Input material.
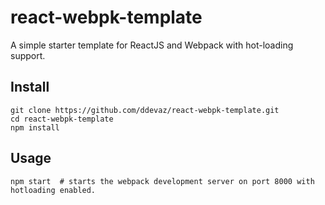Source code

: # react-webpk-template
A simple starter template for ReactJS and Webpack with hot-loading support.

## Install

```
git clone https://github.com/ddevaz/react-webpk-template.git 
cd react-webpk-template
npm install
```

## Usage
```
npm start  # starts the webpack development server on port 8000 with hotloading enabled.
```
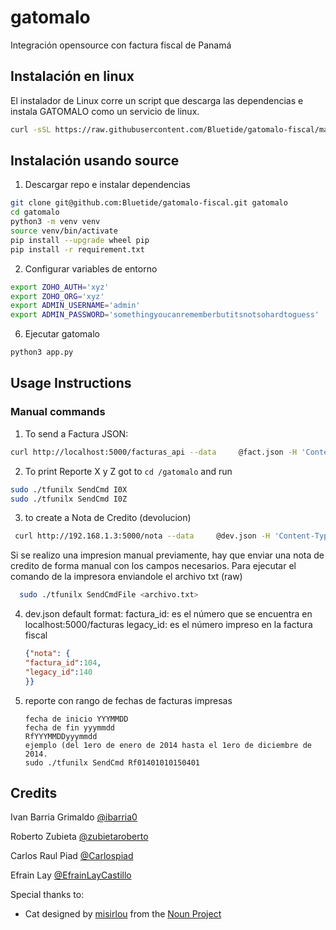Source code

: # gatomalo
Integración opensource con factura fiscal de Panamá

## Instalación en linux
El instalador de Linux corre un script que descarga las dependencias e instala GATOMALO como un servicio de linux.
```bash
curl -sSL https://raw.githubusercontent.com/Bluetide/gatomalo-fiscal/master/setup.sh | bash
```

## Instalación usando source

1. Descargar repo e instalar dependencias
  ```bash
  git clone git@github.com:Bluetide/gatomalo-fiscal.git gatomalo
  cd gatomalo
  python3 -m venv venv
  source venv/bin/activate
  pip install --upgrade wheel pip
  pip install -r requirement.txt
  ```

2. Configurar variables de entorno
  ```bash
  export ZOHO_AUTH='xyz'
  export ZOHO_ORG='xyz'
  export ADMIN_USERNAME='admin'
  export ADMIN_PASSWORD='somethingyoucanrememberbutitsnotsohardtoguess'
  ```

6. Ejecutar gatomalo
  ```bash
  python3 app.py
  ```



## Usage Instructions
### Manual commands

1. To send a Factura JSON:
  ```bash
  curl http://localhost:5000/facturas_api --data     @fact.json -H 'Content-Type: application/json'
  ```

2. To print Reporte X y Z
  got to `cd /gatomalo` and run
  ```bash
  sudo ./tfunilx SendCmd I0X
  sudo ./tfunilx SendCmd I0Z
  ```

3. to create a Nota de Credito (devolucion)
  ```bash
   curl http://192.168.1.3:5000/nota --data     @dev.json -H 'Content-Type: application/json'
  ```
  Si se realizo una impresion manual previamente, hay que enviar una nota de credito de forma manual con los campos necesarios.
  Para ejecutar el comando de la impresora enviandole el archivo txt (raw)
  ```bash
    sudo ./tfunilx SendCmdFile <archivo.txt>
  ```

4. dev.json default format:
    factura_id: es el número que se encuentra en localhost:5000/facturas
    legacy_id: es el número impreso en la factura fiscal
    ```json
    {"nota": {
    "factura_id":104,
    "legacy_id":140
    }}
    ```

5. reporte con rango de fechas de facturas impresas
    ```
    fecha de inicio YYYMMDD
    fecha de fin yyymmdd
    RfYYYMMDDyyymmdd
    ejemplo (del 1ero de enero de 2014 hasta el 1ero de diciembre de 2014.
    sudo ./tfunilx SendCmd Rf01401010150401
    ```

## Credits
Ivan Barria Grimaldo [@ibarria0](https://github.com/ibarria0)

Roberto Zubieta [@zubietaroberto](https://github.com/zubietaroberto)

Carlos Raul Piad [@Carlospiad](https://github.com/Carlospiad)

Efrain Lay [@EfrainLayCastillo](https://github.com/EfrainLayCastillo)

Special thanks to:
- Cat designed by <a href="http://www.thenounproject.com/misirlou">misirlou</a> from the <a href="http://www.thenounproject.com">Noun Project</a>
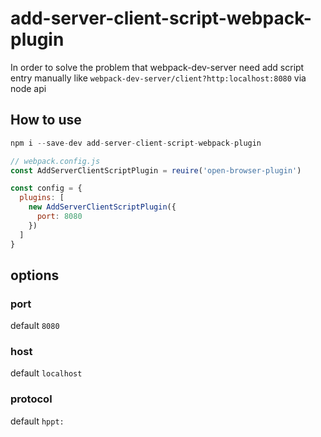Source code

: # add-server-client-script-webpack-plugin
In order to solve the problem that webpack-dev-server need add script entry manually like `webpack-dev-server/client?http:localhost:8080` via node api


## How to use

```js
npm i --save-dev add-server-client-script-webpack-plugin
```

```js
// webpack.config.js
const AddServerClientScriptPlugin = reuire('open-browser-plugin')

const config = {
  plugins: [
    new AddServerClientScriptPlugin({
      port: 8080
    })
  ]
}
```


## options
### port

default `8080`

### host

default `localhost`

### protocol

default `hppt:`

Task brief. Go through the records above and return each line in which the word "número" occurs.

Response.
    factura_id: es el número que se encuentra en localhost:5000/facturas
    legacy_id: es el número impreso en la factura fiscal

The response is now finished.